___ Data for review ___

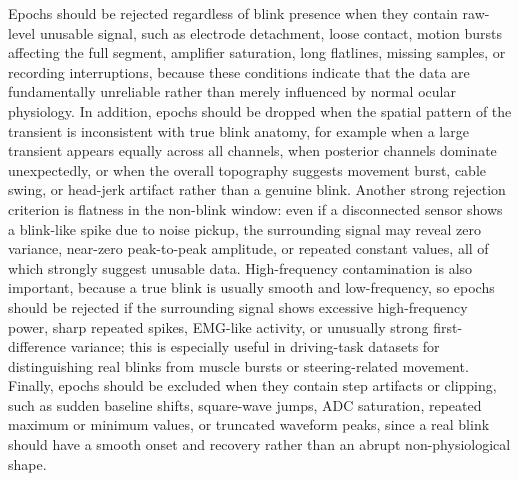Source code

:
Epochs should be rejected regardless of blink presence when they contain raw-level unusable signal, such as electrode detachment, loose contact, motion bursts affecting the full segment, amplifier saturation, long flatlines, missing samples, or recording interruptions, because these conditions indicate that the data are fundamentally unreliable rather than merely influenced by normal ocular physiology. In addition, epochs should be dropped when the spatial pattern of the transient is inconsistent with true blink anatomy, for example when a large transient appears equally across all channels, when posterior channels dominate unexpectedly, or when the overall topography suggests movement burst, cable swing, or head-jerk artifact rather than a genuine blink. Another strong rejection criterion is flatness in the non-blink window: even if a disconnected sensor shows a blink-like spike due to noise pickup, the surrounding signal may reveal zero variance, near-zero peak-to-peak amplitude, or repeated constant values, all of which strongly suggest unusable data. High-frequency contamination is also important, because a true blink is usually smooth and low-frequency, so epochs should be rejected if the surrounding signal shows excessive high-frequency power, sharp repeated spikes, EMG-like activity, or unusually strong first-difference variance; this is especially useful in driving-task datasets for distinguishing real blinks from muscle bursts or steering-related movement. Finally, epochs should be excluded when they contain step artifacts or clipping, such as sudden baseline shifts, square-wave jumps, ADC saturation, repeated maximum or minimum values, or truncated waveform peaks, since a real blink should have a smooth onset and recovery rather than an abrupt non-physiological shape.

___
___ Data for review ___

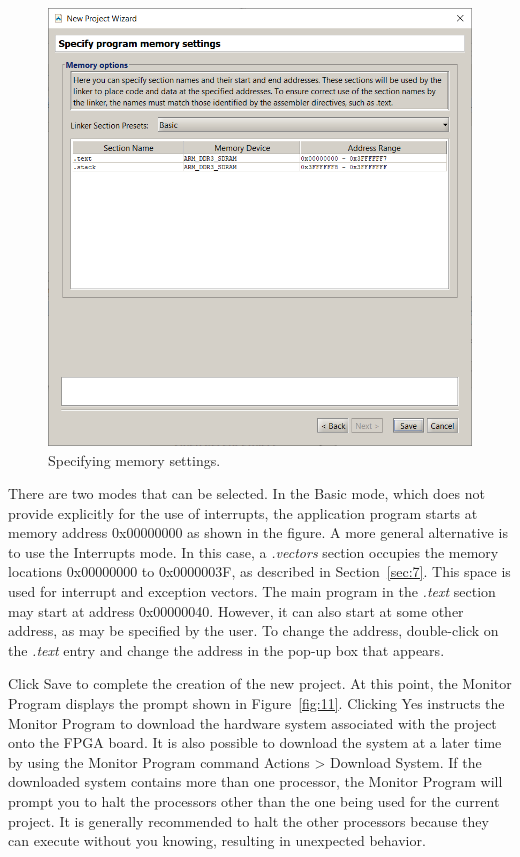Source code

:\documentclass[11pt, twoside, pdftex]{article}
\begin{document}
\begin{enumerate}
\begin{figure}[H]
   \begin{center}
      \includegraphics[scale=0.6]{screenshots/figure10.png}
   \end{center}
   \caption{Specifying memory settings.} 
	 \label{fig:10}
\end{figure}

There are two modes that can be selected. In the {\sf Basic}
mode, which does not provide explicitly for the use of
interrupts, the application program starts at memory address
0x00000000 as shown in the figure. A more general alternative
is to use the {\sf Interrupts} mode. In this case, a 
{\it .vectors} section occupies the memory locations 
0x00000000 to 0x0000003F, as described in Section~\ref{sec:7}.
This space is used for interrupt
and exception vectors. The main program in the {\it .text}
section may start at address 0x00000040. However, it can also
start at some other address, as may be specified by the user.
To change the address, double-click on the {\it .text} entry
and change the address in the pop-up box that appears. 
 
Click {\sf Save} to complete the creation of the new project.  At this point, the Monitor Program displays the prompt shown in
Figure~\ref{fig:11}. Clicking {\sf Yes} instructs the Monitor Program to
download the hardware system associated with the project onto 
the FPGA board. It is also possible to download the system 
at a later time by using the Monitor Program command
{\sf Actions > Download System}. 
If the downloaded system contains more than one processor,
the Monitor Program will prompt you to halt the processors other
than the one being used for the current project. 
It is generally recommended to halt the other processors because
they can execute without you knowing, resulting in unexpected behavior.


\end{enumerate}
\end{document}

___

Task instructions - Count the lines in the records above that contain the word "begin", and reply with only that number.

Solution for this task - 4